YOUR ASSIGNMENT: Your output should be the records below, word for word and picture-free.

[Data items]
——————

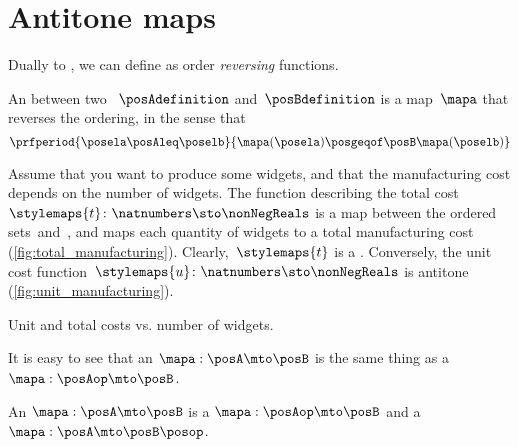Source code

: \section{Antitone maps}

Dually to , we can define  as order \emph{reversing} functions.

\begin{definition}
    \label{def:antitone}
    An  between two ~$\posAdefinition$ and~$\posBdefinition$ is a map~$\mapa$ that reverses the ordering, in the sense that
    \begin{equation}
        \prfperiod{
            \posela \posAleq \poselb
        }{
            \mapa(\posela) \posgeqof\posB \mapa(\poselb)
        }
    \end{equation}
\end{definition}

\begin{example}
    Assume that you want to produce some widgets, and that the manufacturing cost depends on the number of widgets.
    The function describing the total cost~$\stylemaps{t}\colon \natnumbers \sto \nonNegReals$ is a map between the ordered sets~\natnumbers and~\nonNegReals, and maps each quantity of widgets to a total manufacturing cost (\cref{fig:total_manufacturing}).
    Clearly,~$\stylemaps{t}$ is a .
    Conversely, the unit cost function~$\stylemaps{u}\colon \natnumbers \sto \nonNegReals$ is antitone (\cref{fig:unit_manufacturing}).
\end{example}

\begin{marginfigure}

    \caption{Unit and total costs vs. number of widgets.}
\end{marginfigure}

It is easy to see that an  $\mapa: \posA \mto \posB$ is the same thing as a  $\mapa: \posAop \mto \posB$.

\begin{lemma}\label{lem:antitone-is-monotone}
    An  $\mapa: \posA \mto \posB$ is a  $\mapa: \posAop \mto \posB$
    and a  $\mapa: \posA \mto \posB\posop$.
\end{lemma}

——————

SOLUTION TO THE PROBLEM:
Source code

: \section{Antitone maps}

Dually to , we can define  as order \emph{reversing} functions.

\begin{definition}
    \label{def:antitone}
    An  between two ~$\posAdefinition$ and~$\posBdefinition$ is a map~$\mapa$ that reverses the ordering, in the sense that
    \begin{equation}
        \prfperiod{
            \posela \posAleq \poselb
        }{
            \mapa(\posela) \posgeqof\posB \mapa(\poselb)
        }
    \end{equation}
\end{definition}

\begin{example}
    Assume that you want to produce some widgets, and that the manufacturing cost depends on the number of widgets.
    The function describing the total cost~$\stylemaps{t}\colon \natnumbers \sto \nonNegReals$ is a map between the ordered sets~\natnumbers and~\nonNegReals, and maps each quantity of widgets to a total manufacturing cost (\cref{fig:total_manufacturing}).
    Clearly,~$\stylemaps{t}$ is a .
    Conversely, the unit cost function~$\stylemaps{u}\colon \natnumbers \sto \nonNegReals$ is antitone (\cref{fig:unit_manufacturing}).
\end{example}

\begin{marginfigure}

    \caption{Unit and total costs vs. number of widgets.}
\end{marginfigure}

It is easy to see that an  $\mapa: \posA \mto \posB$ is the same thing as a  $\mapa: \posAop \mto \posB$.

\begin{lemma}\label{lem:antitone-is-monotone}
    An  $\mapa: \posA \mto \posB$ is a  $\mapa: \posAop \mto \posB$
    and a  $\mapa: \posA \mto \posB\posop$.
\end{lemma}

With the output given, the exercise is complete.